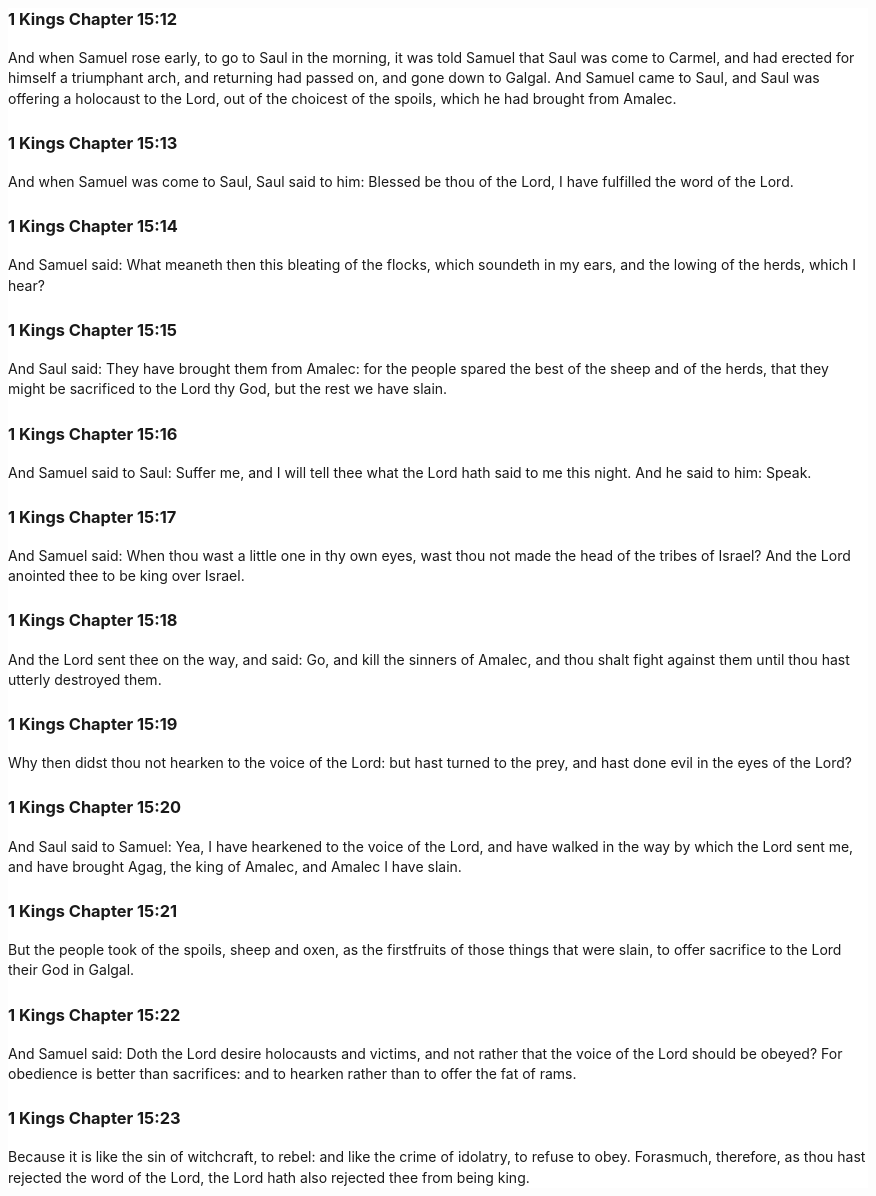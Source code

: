 ### 1 Kings Chapter 15:12
And when Samuel rose early, to go to Saul in the morning, it was told Samuel that Saul was come to Carmel, and had erected for himself a triumphant arch, and returning had passed on, and gone down to Galgal. And Samuel came to Saul, and Saul was offering a holocaust to the Lord, out of the choicest of the spoils, which he had brought from Amalec.  

### 1 Kings Chapter 15:13
And when Samuel was come to Saul, Saul said to him: Blessed be thou of the Lord, I have fulfilled the word of the Lord.  

### 1 Kings Chapter 15:14
And Samuel said: What meaneth then this bleating of the flocks, which soundeth in my ears, and the lowing of the herds, which I hear?  

### 1 Kings Chapter 15:15
And Saul said: They have brought them from Amalec: for the people spared the best of the sheep and of the herds, that they might be sacrificed to the Lord thy God, but the rest we have slain.  

### 1 Kings Chapter 15:16
And Samuel said to Saul: Suffer me, and I will tell thee what the Lord hath said to me this night. And he said to him: Speak.  

### 1 Kings Chapter 15:17
And Samuel said: When thou wast a little one in thy own eyes, wast thou not made the head of the tribes of Israel? And the Lord anointed thee to be king over Israel.  

### 1 Kings Chapter 15:18
And the Lord sent thee on the way, and said: Go, and kill the sinners of Amalec, and thou shalt fight against them until thou hast utterly destroyed them.  

### 1 Kings Chapter 15:19
Why then didst thou not hearken to the voice of the Lord: but hast turned to the prey, and hast done evil in the eyes of the Lord?  

### 1 Kings Chapter 15:20
And Saul said to Samuel: Yea, I have hearkened to the voice of the Lord, and have walked in the way by which the Lord sent me, and have brought Agag, the king of Amalec, and Amalec I have slain.  

### 1 Kings Chapter 15:21
But the people took of the spoils, sheep and oxen, as the firstfruits of those things that were slain, to offer sacrifice to the Lord their God in Galgal.  

### 1 Kings Chapter 15:22
And Samuel said: Doth the Lord desire holocausts and victims, and not rather that the voice of the Lord should be obeyed? For obedience is better than sacrifices: and to hearken rather than to offer the fat of rams.  

### 1 Kings Chapter 15:23
Because it is like the sin of witchcraft, to rebel: and like the crime of idolatry, to refuse to obey. Forasmuch, therefore, as thou hast rejected the word of the Lord, the Lord hath also rejected thee from being king.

# What the task requires
Print only what lies in the material above starting at the line with "And the Lord sent" and ending at the line with "### 1 Kings Chapter 15:23", every line exactly as given.

# Problem solution
And the Lord sent thee on the way, and said: Go, and kill the sinners of Amalec, and thou shalt fight against them until thou hast utterly destroyed them.  

### 1 Kings Chapter 15:19
Why then didst thou not hearken to the voice of the Lord: but hast turned to the prey, and hast done evil in the eyes of the Lord?  

### 1 Kings Chapter 15:20
And Saul said to Samuel: Yea, I have hearkened to the voice of the Lord, and have walked in the way by which the Lord sent me, and have brought Agag, the king of Amalec, and Amalec I have slain.  

### 1 Kings Chapter 15:21
But the people took of the spoils, sheep and oxen, as the firstfruits of those things that were slain, to offer sacrifice to the Lord their God in Galgal.  

### 1 Kings Chapter 15:22
And Samuel said: Doth the Lord desire holocausts and victims, and not rather that the voice of the Lord should be obeyed? For obedience is better than sacrifices: and to hearken rather than to offer the fat of rams.  

### 1 Kings Chapter 15:23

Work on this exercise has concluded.